■ Assignment: Every line of the data below is to be duplicated exactly, pictures excepted.

[Stored data entries]
------

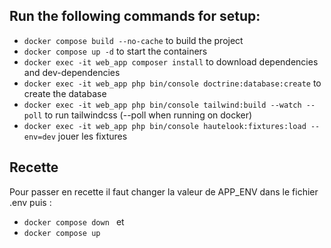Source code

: ## Run the following commands for setup:

- ``docker compose build --no-cache`` to build the project 
- ``docker compose up -d`` to start the containers
- ``docker exec -it web_app composer install`` to download dependencies and dev-dependencies
- ``docker exec -it web_app php bin/console doctrine:database:create`` to create the database
- ``docker exec -it web_app php bin/console tailwind:build --watch --poll`` to run tailwindcss (--poll when running on docker)
- ``docker exec -it web_app php bin/console hautelook:fixtures:load --env=dev`` jouer les fixtures

## Recette
Pour passer en recette il faut changer la valeur de APP_ENV dans le fichier .env puis :
- ``docker compose down `` 
et 
- ``docker compose up ``


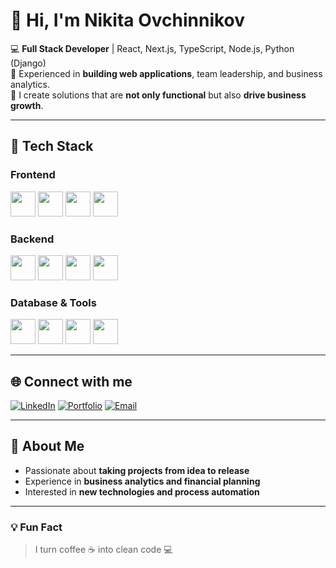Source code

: # 👋 Hi, I'm Nikita Ovchinnikov

💻 **Full Stack Developer** | React, Next.js, TypeScript, Node.js, Python (Django)  
🚀 Experienced in **building web applications**, team leadership, and business analytics.  
🎯 I create solutions that are **not only functional** but also **drive business growth**.

---

## 🧰 Tech Stack

### Frontend
<img src="https://cdn.jsdelivr.net/gh/devicons/devicon/icons/react/react-original.svg" width="40" /> <img src="https://cdn.jsdelivr.net/gh/devicons/devicon/icons/nextjs/nextjs-original.svg" width="40" /> <img src="https://cdn.jsdelivr.net/gh/devicons/devicon/icons/typescript/typescript-original.svg" width="40" /> <img src="https://cdn.jsdelivr.net/gh/devicons/devicon/icons/javascript/javascript-original.svg" width="40" /> 

### Backend
<img src="https://cdn.jsdelivr.net/gh/devicons/devicon/icons/nodejs/nodejs-original.svg" width="40" /> <img src="https://cdn.jsdelivr.net/gh/devicons/devicon/icons/express/express-original.svg" width="40" /> <img src="https://cdn.jsdelivr.net/gh/devicons/devicon/icons/python/python-original.svg" width="40" /> <img src="https://cdn.jsdelivr.net/gh/devicons/devicon/icons/django/django-plain.svg" width="40" /> 

### Database & Tools
<img src="https://cdn.jsdelivr.net/gh/devicons/devicon/icons/mongodb/mongodb-original.svg" width="40" /> <img src="https://cdn.jsdelivr.net/gh/devicons/devicon/icons/postgresql/postgresql-original.svg" width="40" /> <img src="https://cdn.jsdelivr.net/gh/devicons/devicon/icons/git/git-original.svg" width="40" /> <img src="https://cdn.jsdelivr.net/gh/devicons/devicon/icons/figma/figma-original.svg" width="40" /> 

---

## 🌐 Connect with me

[![LinkedIn](https://img.shields.io/badge/-LinkedIn-blue?style=flat&logo=linkedin)](https://linkedin.com/in/nikita-ovchinnikov)  [![Portfolio](https://img.shields.io/badge/-Portfolio-black?style=flat&logo=github)](https://github.com/NikOvchinnik)  [![Email](https://img.shields.io/badge/-Email-red?style=flat&logo=gmail)](mailto:n.ovchinnik.s@gmail.com)

---

## 🎯 About Me
- Passionate about **taking projects from idea to release**  
- Experience in **business analytics and financial planning**  
- Interested in **new technologies and process automation**  

---

### 💡 Fun Fact
> I turn coffee ☕ into clean code 💻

------

■ Result of this task:
Source code

: ## Run the following commands for setup:

- ``docker compose build --no-cache`` to build the project 
- ``docker compose up -d`` to start the containers
- ``docker exec -it web_app composer install`` to download dependencies and dev-dependencies
- ``docker exec -it web_app php bin/console doctrine:database:create`` to create the database
- ``docker exec -it web_app php bin/console tailwind:build --watch --poll`` to run tailwindcss (--poll when running on docker)
- ``docker exec -it web_app php bin/console hautelook:fixtures:load --env=dev`` jouer les fixtures

## Recette
Pour passer en recette il faut changer la valeur de APP_ENV dans le fichier .env puis :
- ``docker compose down `` 
et 
- ``docker compose up ``


Source code

: # 👋 Hi, I'm Nikita Ovchinnikov

💻 **Full Stack Developer** | React, Next.js, TypeScript, Node.js, Python (Django)  
🚀 Experienced in **building web applications**, team leadership, and business analytics.  
🎯 I create solutions that are **not only functional** but also **drive business growth**.

---

## 🧰 Tech Stack

### Frontend
<img src="https://cdn.jsdelivr.net/gh/devicons/devicon/icons/react/react-original.svg" width="40" /> <img src="https://cdn.jsdelivr.net/gh/devicons/devicon/icons/nextjs/nextjs-original.svg" width="40" /> <img src="https://cdn.jsdelivr.net/gh/devicons/devicon/icons/typescript/typescript-original.svg" width="40" /> <img src="https://cdn.jsdelivr.net/gh/devicons/devicon/icons/javascript/javascript-original.svg" width="40" /> 

### Backend
<img src="https://cdn.jsdelivr.net/gh/devicons/devicon/icons/nodejs/nodejs-original.svg" width="40" /> <img src="https://cdn.jsdelivr.net/gh/devicons/devicon/icons/express/express-original.svg" width="40" /> <img src="https://cdn.jsdelivr.net/gh/devicons/devicon/icons/python/python-original.svg" width="40" /> <img src="https://cdn.jsdelivr.net/gh/devicons/devicon/icons/django/django-plain.svg" width="40" /> 

### Database & Tools
<img src="https://cdn.jsdelivr.net/gh/devicons/devicon/icons/mongodb/mongodb-original.svg" width="40" /> <img src="https://cdn.jsdelivr.net/gh/devicons/devicon/icons/postgresql/postgresql-original.svg" width="40" /> <img src="https://cdn.jsdelivr.net/gh/devicons/devicon/icons/git/git-original.svg" width="40" /> <img src="https://cdn.jsdelivr.net/gh/devicons/devicon/icons/figma/figma-original.svg" width="40" /> 

---

## 🌐 Connect with me

[![LinkedIn](https://img.shields.io/badge/-LinkedIn-blue?style=flat&logo=linkedin)](https://linkedin.com/in/nikita-ovchinnikov)  [![Portfolio](https://img.shields.io/badge/-Portfolio-black?style=flat&logo=github)](https://github.com/NikOvchinnik)  [![Email](https://img.shields.io/badge/-Email-red?style=flat&logo=gmail)](mailto:n.ovchinnik.s@gmail.com)

---

## 🎯 About Me
- Passionate about **taking projects from idea to release**  
- Experience in **business analytics and financial planning**  
- Interested in **new technologies and process automation**  

---

### 💡 Fun Fact
> I turn coffee ☕ into clean code 💻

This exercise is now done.